+++ EXTRACTED MATERIAL

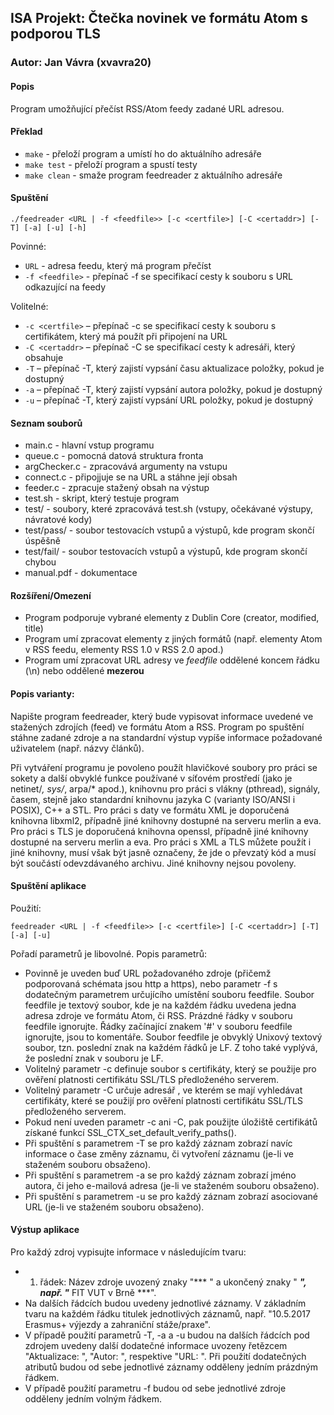 ## ISA Projekt: Čtečka novinek ve formátu Atom s podporou TLS
### Autor: Jan Vávra (xvavra20)

#### Popis
Program umožňující přečíst RSS/Atom feedy zadané URL adresou.

#### Překlad
+ `make` - přeloží program a umístí ho do aktuálního adresáře
+ `make test` - přeloží program a spustí testy
+ `make clean` - smaže program feedreader z aktuálního adresáře

#### Spuštění 
```
./feedreader <URL | -f <feedfile>> [-c <certfile>] [-C <certaddr>] [-T] [-a] [-u] [-h]
```
Povinné:
+ `URL` - adresa feedu, který má program přečíst
+ `-f <feedfile>` - přepínač -f se specifikací cesty k souboru s URL odkazující na feedy

Volitelné:
+ `-c <certfile>` – přepínač -c se specifikací cesty k souboru s certifikátem, který má použít při připojení na
  URL
+ `-C <certaddr>` – přepínač -C se specifikací cesty k adresáři, který obsahuje
+ `-T` – přepínač -T, který zajistí vypsání času aktualizace položky, pokud je dostupný
+ `-a` – přepínač -T, který zajistí vypsání autora položky, pokud je dostupný
+ `-u` – přepínač -T, který zajistí vypsání URL položky, pokud je dostupný

#### Seznam souborů
+ main.c - hlavní vstup programu
+ queue.c - pomocná datová struktura fronta
+ argChecker.c - zpracovává argumenty na vstupu
+ connect.c - připojjuje se na URL a stáhne její obsah
+ feeder.c - zpracuje stažený obsah na výstup
+ test.sh - skript, který testuje program
+ test/ - soubory, které zpracovává test.sh (vstupy, očekávané výstupy, návratové kody)
+ test/pass/ - soubor testovacích vstupů a výstupů, kde program skončí úspěšně
+ test/fail/ - soubor testovacích vstupů a výstupů, kde program skončí chybou
+ manual.pdf - dokumentace

#### Rozšíření/Omezení
+ Program podporuje vybrané elementy z Dublin Core (creator, modified, title)
+ Program umí zpracovat elementy z jiných formátů (např. elementy Atom v RSS feedu, elementy RSS 1.0 v RSS 2.0 apod.)
+ Program umí zpracovat URL adresy ve *feedfile* oddělené koncem řádku (\n) nebo oddělené **mezerou**

#### Popis varianty:
Napište program feedreader, který bude vypisovat informace uvedené ve stažených zdrojích (feed) ve formátu Atom a RSS. Program po spuštění stáhne zadané zdroje a na standardní výstup vypíše informace požadované uživatelem (např. názvy článků).

Při vytváření programu je povoleno použít hlavičkové soubory pro práci se sokety a další obvyklé funkce používané v síťovém prostředí (jako je netinet/*, sys/*, arpa/* apod.), knihovnu pro práci s vlákny (pthread), signály, časem, stejně jako standardní knihovnu jazyka C (varianty ISO/ANSI i POSIX), C++ a STL. Pro práci s daty ve formátu XML je doporučená knihovna libxml2, případně jiné knihovny dostupné na serveru merlin a eva. Pro práci s TLS je doporučená knihovna openssl, případně jiné knihovny dostupné na serveru merlin a eva. Pro práci s XML a TLS můžete použít i jiné knihovny, musí však být jasně označeny, že jde o převzatý kód a musí být součástí odevzdávaného archivu. Jiné knihovny nejsou povoleny.

#### Spuštění aplikace
Použití: 
```
feedreader <URL | -f <feedfile>> [-c <certfile>] [-C <certaddr>] [-T] [-a] [-u]
```

Pořadí parametrů je libovolné. Popis parametrů:

- Povinně je uveden buď URL požadovaného zdroje (přičemž podporovaná schémata jsou http a https), nebo parametr -f s dodatečným parametrem určujícího umístění souboru feedfile. Soubor feedfile je textový soubor, kde je na každém řádku uvedena jedna adresa zdroje ve formátu Atom, či RSS. Prázdné řádky v souboru feedfile ignorujte. Řádky začínající znakem '#' v souboru feedfile ignorujte, jsou to komentáře.  Soubor feedfile je obvyklý Unixový textový soubor, tzn. poslední znak na každém řádků je LF. Z toho také vyplývá, že poslední znak v souboru je LF.
- Volitelný parametr -c definuje soubor <certfile> s certifikáty, který se použije pro ověření platnosti certifikátu SSL/TLS předloženého serverem.
- Volitelný parametr -C určuje adresář <certaddr>, ve kterém se mají vyhledávat certifikáty, které se použijí pro ověření platnosti certifikátu SSL/TLS předloženého serverem.
- Pokud není uveden parametr -c ani -C, pak použijte úložiště certifikátů získané funkcí SSL_CTX_set_default_verify_paths().
- Při spuštění s parametrem -T se pro každý záznam zobrazí navíc informace o čase změny záznamu, či vytvoření záznamu (je-li ve staženém souboru obsaženo).
- Při spuštění s parametrem -a se pro každý záznam zobrazí jméno autora, či jeho e-mailová adresa (je-li ve staženém souboru obsaženo).
- Při spuštění s parametrem -u se pro každý záznam zobrazí asociované URL (je-li ve staženém souboru obsaženo).

#### Výstup aplikace
Pro každý zdroj vypisujte informace v následujícím tvaru:
- 1. řádek: Název zdroje uvozený znaky "*** " a ukončený znaky " ***", např. "*** FIT VUT v Brně ***".
- Na dalších řádcích budou uvedeny jednotlivé záznamy. V základním tvaru na každém řádku titulek jednotlivých záznamů, např. "10.5.2017 Erasmus+ výjezdy a zahraniční stáže/praxe".
- V případě použití parametrů -T, -a a -u budou na dalších řádcích pod zdrojem uvedeny další dodatečné informace uvozeny řetězcem "Aktualizace: ", "Autor: ", respektive "URL: ". Při použití dodatečných atributů budou od sebe jednotlivé záznamy odděleny jedním prázdným řádkem.
- V případě použití parametru -f budou od sebe jednotlivé zdroje odděleny jedním volným řádkem.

++++++

▶ [ASSIGNMENT] The answer must be an exact copy of the lines from the start of the records above through the line containing "má program přečíst", with no pictures in it.

▶ [RESULT OF THIS EXERCISE]
 ## ISA Projekt: Čtečka novinek ve formátu Atom s podporou TLS
### Autor: Jan Vávra (xvavra20)

#### Popis
Program umožňující přečíst RSS/Atom feedy zadané URL adresou.

#### Překlad
+ `make` - přeloží program a umístí ho do aktuálního adresáře
+ `make test` - přeloží program a spustí testy
+ `make clean` - smaže program feedreader z aktuálního adresáře

#### Spuštění 
```
./feedreader <URL | -f <feedfile>> [-c <certfile>] [-C <certaddr>] [-T] [-a] [-u] [-h]
```
Povinné:
+ `URL` - adresa feedu, který má program přečíst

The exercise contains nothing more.